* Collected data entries
* * *
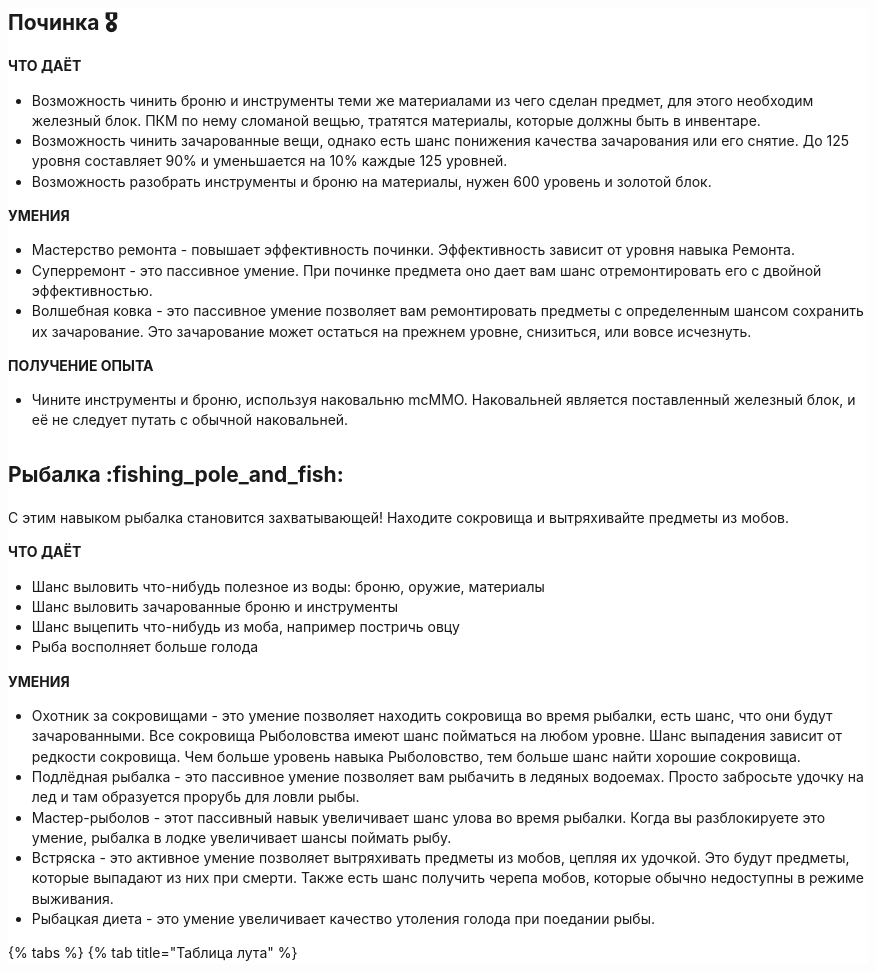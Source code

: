 ## Починка 🎖

**ЧТО ДАЁТ**

* Возможность чинить броню и инструменты теми же материалами из чего сделан предмет, для этого необходим железный блок. ПКМ по нему сломаной вещью, тратятся материалы, которые должны быть в инвентаре.
* Возможность чинить зачарованные вещи, однако есть шанс понижения качества зачарования или его снятие. До 125 уровня составляет 90% и уменьшается на 10% каждые 125 уровней.
* Возможность разобрать инструменты и броню на материалы, нужен 600 уровень и золотой блок.

**УМЕНИЯ**

* Мастерство ремонта - повышает эффективность починки. Эффективность зависит от уровня навыка Ремонта.
* Суперремонт - это пассивное умение. При починке предмета оно дает вам шанс отремонтировать его с двойной эффективностью.
* Волшебная ковка - это пассивное умение позволяет вам ремонтировать предметы с определенным шансом сохранить их зачарование. Это зачарование может остаться на прежнем уровне, снизиться, или вовсе исчезнуть.

**ПОЛУЧЕНИЕ ОПЫТА**

* Чините инструменты и броню, используя наковальню mcMMO. Наковальней является поставленный железный блок, и её не следует путать с обычной наковальней.

## Рыбалка :fishing\_pole\_and\_fish:

С этим навыком рыбалка становится захватывающей! Находите сокровища и вытряхивайте предметы из мобов.

**ЧТО ДАЁТ**

* Шанс выловить что-нибудь полезное из воды: броню, оружие, материалы
* Шанс выловить зачарованные броню и инструменты
* Шанс выцепить что-нибудь из моба, например постричь овцу
* Рыба восполняет больше голода

**УМЕНИЯ**

* Охотник за сокровищами - это умение позволяет находить сокровища во время рыбалки, есть шанс, что они будут зачарованными. Все сокровища Рыболовства имеют шанс пойматься на любом уровне. Шанс выпадения зависит от редкости сокровища. Чем больше уровень навыка Рыболовство, тем больше шанс найти хорошие сокровища.
* Подлёдная рыбалка - это пассивное умение позволяет вам рыбачить в ледяных водоемах. Просто забросьте удочку на лед и там образуется прорубь для ловли рыбы.
* Мастер-рыболов - этот пассивный навык увеличивает шанс улова во время рыбалки. Когда вы разблокируете это умение, рыбалка в лодке увеличивает шансы поймать рыбу.
* Встряска - это активное умение позволяет вытряхивать предметы из мобов, цепляя их удочкой. Это будут предметы, которые выпадают из них при смерти. Также есть шанс получить черепа мобов, которые обычно недоступны в режиме выживания.
* Рыбацкая диета - это умение увеличивает качество утоления голода при поедании рыбы.

{% tabs %}
{% tab title="Таблица лута" %}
* * *
* YOUR ASSIGNMENT
Pictures excluded, repeat the records exactly from their opening line through the line containing "каждые 125 уровней.".

* ANSWER AREA
Source code

: ## Починка 🎖

**ЧТО ДАЁТ**

* Возможность чинить броню и инструменты теми же материалами из чего сделан предмет, для этого необходим железный блок. ПКМ по нему сломаной вещью, тратятся материалы, которые должны быть в инвентаре.
* Возможность чинить зачарованные вещи, однако есть шанс понижения качества зачарования или его снятие. До 125 уровня составляет 90% и уменьшается на 10% каждые 125 уровней.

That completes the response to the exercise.